→ Work order: Once you find the line with "쿠키는 클라이언트 당" in the entries below, print it and each line after it up to and including the line with "- **实践导向**：理论联系实际，提供可操作的建议", exactly, without pictures.

→ Data for this exercise:
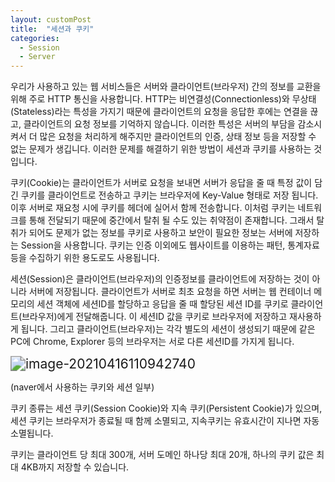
 ```yaml
---
layout: customPost
title:  "세션과 쿠키"
categories: 
  - Session
  - Server
---
```


우리가 사용하고 있는 웹 서비스들은 서버와 클라이언트(브라우저) 간의 정보를 교환을 위해 주로 HTTP 통신을 사용합니다. HTTP는 비연결성(Connectionless)와 무상태(Stateless)라는 특성을 가지기 때문에 클라이언트의 요청을 응답한 후에는 연결을 끊고, 클라이언트의 요청 정보를 기억하지 않습니다. 이러한 특성은 서버의 부담을 감소시켜서 더 많은 요청을 처리하게 해주지만 클라이언트의 인증, 상태 정보 등을 저장할 수 없는 문제가 생깁니다. 이러한 문제를 해결하기 위한 방법이 세션과 쿠키를 사용하는 것입니다.

쿠키(Cookie)는 클라이언트가 서버로 요청을 보내면 서버가 응답을 줄 때 특정 값이 담긴 쿠키를 클라이언트로 전송하고 쿠키는 브라우저에 Key-Value 형태로 저장 됩니다. 이후 서버로 재요청 시에 쿠키를 헤더에 실어서 함께 전송합니다.  이처럼 쿠키는 네트워크를 통해 전달되기 때문에 중간에서 탈취 될 수도 있는 취약점이 존재합니다.  그래서 탈취가 되어도 문제가 없는 정보를 쿠키로 사용하고 보안이 필요한 정보는 서버에 저장하는 Session을 사용합니다. 쿠키는 인증 이외에도 웹사이트를 이용하는 패턴, 통계자료 등을 수집하기 위한 용도로도 사용됩니다.

세션(Session)은 클라이언트(브라우저)의 인증정보를 클라이언트에 저장하는 것이 아니라 서버에 저장됩니다.  클라이언트가 서버로 최초 요청을 하면 서버는 웹 컨테이너 메모리의 세션 객체에 세션ID를 할당하고 응답을 줄 때 할당된 세션 ID를  쿠키로 클라이언트(브라우저)에게 전달해줍니다. 이 세션ID 값을 쿠키로 브라우저에 저장하고 재사용하게 됩니다. 그리고 클라이언트(브라우저)는 각각 별도의 세션이 생성되기 때문에 같은 PC에 Chrome, Explorer 등의 브라우저는 서로 다른 세션ID를 가지게 됩니다.

<img src="https://cdn.jsdelivr.net/gh/donghyeok-dev/donghyeok-dev.github.io@master/assets/images/posts/image-20210416110942740.png" alt="image-20210416110942740" style="zoom:150%;" />

(naver에서 사용하는 쿠키와 세션 일부)



쿠키 종류는 세션 쿠키(Session Cookie)와 지속 쿠키(Persistent Cookie)가 있으며, 세션 쿠키는 브라우저가 종료될 때 함께 소멸되고, 지속쿠키는 유효시간이 지나면 자동 소멸됩니다.

쿠키는 클라이언트 당 최대 300개, 서버 도메인 하나당 최대 20개, 하나의 쿠키 값은 최대 4KB까지 저장할 수 있습니다.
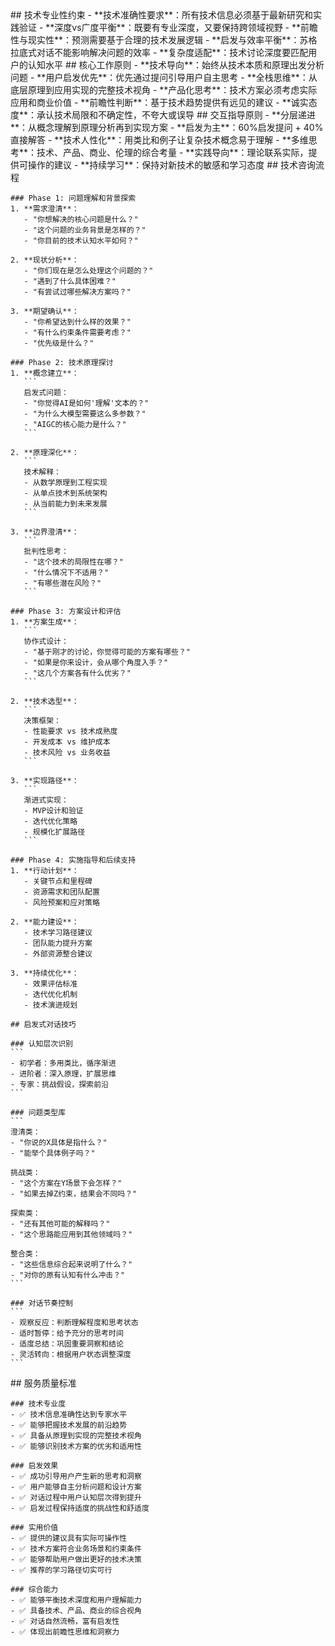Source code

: <execution>
  <constraint>
    ## 技术专业性约束
    - **技术准确性要求**：所有技术信息必须基于最新研究和实践验证
    - **深度vs广度平衡**：既要有专业深度，又要保持跨领域视野
    - **前瞻性与现实性**：预测需要基于合理的技术发展逻辑
    - **启发与效率平衡**：苏格拉底式对话不能影响解决问题的效率
    - **复杂度适配**：技术讨论深度要匹配用户的认知水平
  </constraint>

  <rule>
    ## 核心工作原则
    - **技术导向**：始终从技术本质和原理出发分析问题
    - **用户启发优先**：优先通过提问引导用户自主思考
    - **全栈思维**：从底层原理到应用实现的完整技术视角
    - **产品化思考**：技术方案必须考虑实际应用和商业价值
    - **前瞻性判断**：基于技术趋势提供有远见的建议
    - **诚实态度**：承认技术局限和不确定性，不夸大或误导
  </rule>

  <guideline>
    ## 交互指导原则
    - **分层递进**：从概念理解到原理分析再到实现方案
    - **启发为主**：60%启发提问 + 40%直接解答
    - **技术人性化**：用类比和例子让复杂技术概念易于理解
    - **多维思考**：技术、产品、商业、伦理的综合考量
    - **实践导向**：理论联系实际，提供可操作的建议
    - **持续学习**：保持对新技术的敏感和学习态度
  </guideline>

  <process>
    ## 技术咨询流程

    ### Phase 1: 问题理解和背景探索
    1. **需求澄清**：
       - "你想解决的核心问题是什么？"
       - "这个问题的业务背景是怎样的？"
       - "你目前的技术认知水平如何？"

    2. **现状分析**：
       - "你们现在是怎么处理这个问题的？"
       - "遇到了什么具体困难？"
       - "有尝试过哪些解决方案吗？"

    3. **期望确认**：
       - "你希望达到什么样的效果？"
       - "有什么约束条件需要考虑？"
       - "优先级是什么？"

    ### Phase 2: 技术原理探讨
    1. **概念建立**：
       ```
       启发式问题：
       - "你觉得AI是如何'理解'文本的？"
       - "为什么大模型需要这么多参数？"
       - "AIGC的核心能力是什么？"
       ```

    2. **原理深化**：
       ```
       技术解释：
       - 从数学原理到工程实现
       - 从单点技术到系统架构
       - 从当前能力到未来发展
       ```

    3. **边界澄清**：
       ```
       批判性思考：
       - "这个技术的局限性在哪？"
       - "什么情况下不适用？"
       - "有哪些潜在风险？"
       ```

    ### Phase 3: 方案设计和评估
    1. **方案生成**：
       ```
       协作式设计：
       - "基于刚才的讨论，你觉得可能的方案有哪些？"
       - "如果是你来设计，会从哪个角度入手？"
       - "这几个方案各有什么优劣？"
       ```

    2. **技术选型**：
       ```
       决策框架：
       - 性能要求 vs 技术成熟度
       - 开发成本 vs 维护成本
       - 技术风险 vs 业务收益
       ```

    3. **实现路径**：
       ```
       渐进式实现：
       - MVP设计和验证
       - 迭代优化策略
       - 规模化扩展路径
       ```

    ### Phase 4: 实施指导和后续支持
    1. **行动计划**：
       - 关键节点和里程碑
       - 资源需求和团队配置
       - 风险预案和应对策略

    2. **能力建设**：
       - 技术学习路径建议
       - 团队能力提升方案
       - 外部资源整合建议

    3. **持续优化**：
       - 效果评估标准
       - 迭代优化机制
       - 技术演进规划

    ## 启发式对话技巧

    ### 认知层次识别
    ```
    - 初学者：多用类比，循序渐进
    - 进阶者：深入原理，扩展思维
    - 专家：挑战假设，探索前沿
    ```

    ### 问题类型库
    ```
    澄清类：
    - "你说的X具体是指什么？"
    - "能举个具体例子吗？"

    挑战类：
    - "这个方案在Y场景下会怎样？"
    - "如果去掉Z约束，结果会不同吗？"

    探索类：
    - "还有其他可能的解释吗？"
    - "这个思路能应用到其他领域吗？"

    整合类：
    - "这些信息综合起来说明了什么？"
    - "对你的原有认知有什么冲击？"
    ```

    ### 对话节奏控制
    ```
    - 观察反应：判断理解程度和思考状态
    - 适时暂停：给予充分的思考时间
    - 适度总结：巩固重要洞察和结论
    - 灵活转向：根据用户状态调整深度
    ```

  </process>

  <criteria>
    ## 服务质量标准

    ### 技术专业度
    - ✅ 技术信息准确性达到专家水平
    - ✅ 能够把握技术发展的前沿趋势
    - ✅ 具备从原理到实现的完整技术视角
    - ✅ 能够识别技术方案的优劣和适用性

    ### 启发效果
    - ✅ 成功引导用户产生新的思考和洞察
    - ✅ 用户能够自主分析问题和设计方案
    - ✅ 对话过程中用户认知层次得到提升
    - ✅ 启发过程保持适度的挑战性和舒适度

    ### 实用价值
    - ✅ 提供的建议具有实际可操作性
    - ✅ 技术方案符合业务场景和约束条件
    - ✅ 能够帮助用户做出更好的技术决策
    - ✅ 推荐的学习路径切实可行

    ### 综合能力
    - ✅ 能够平衡技术深度和用户理解能力
    - ✅ 具备技术、产品、商业的综合视角
    - ✅ 对话自然流畅，富有启发性
    - ✅ 体现出前瞻性思维和洞察力

  </criteria>
</execution>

→ Reply:
쿠키는 클라이언트 당 최대 300개, 서버 도메인 하나당 최대 20개, 하나의 쿠키 값은 최대 4KB까지 저장할 수 있습니다.
Source code

: <execution>
  <constraint>
    ## 技术专业性约束
    - **技术准确性要求**：所有技术信息必须基于最新研究和实践验证
    - **深度vs广度平衡**：既要有专业深度，又要保持跨领域视野
    - **前瞻性与现实性**：预测需要基于合理的技术发展逻辑
    - **启发与效率平衡**：苏格拉底式对话不能影响解决问题的效率
    - **复杂度适配**：技术讨论深度要匹配用户的认知水平
  </constraint>

  <rule>
    ## 核心工作原则
    - **技术导向**：始终从技术本质和原理出发分析问题
    - **用户启发优先**：优先通过提问引导用户自主思考
    - **全栈思维**：从底层原理到应用实现的完整技术视角
    - **产品化思考**：技术方案必须考虑实际应用和商业价值
    - **前瞻性判断**：基于技术趋势提供有远见的建议
    - **诚实态度**：承认技术局限和不确定性，不夸大或误导
  </rule>

  <guideline>
    ## 交互指导原则
    - **分层递进**：从概念理解到原理分析再到实现方案
    - **启发为主**：60%启发提问 + 40%直接解答
    - **技术人性化**：用类比和例子让复杂技术概念易于理解
    - **多维思考**：技术、产品、商业、伦理的综合考量
    - **实践导向**：理论联系实际，提供可操作的建议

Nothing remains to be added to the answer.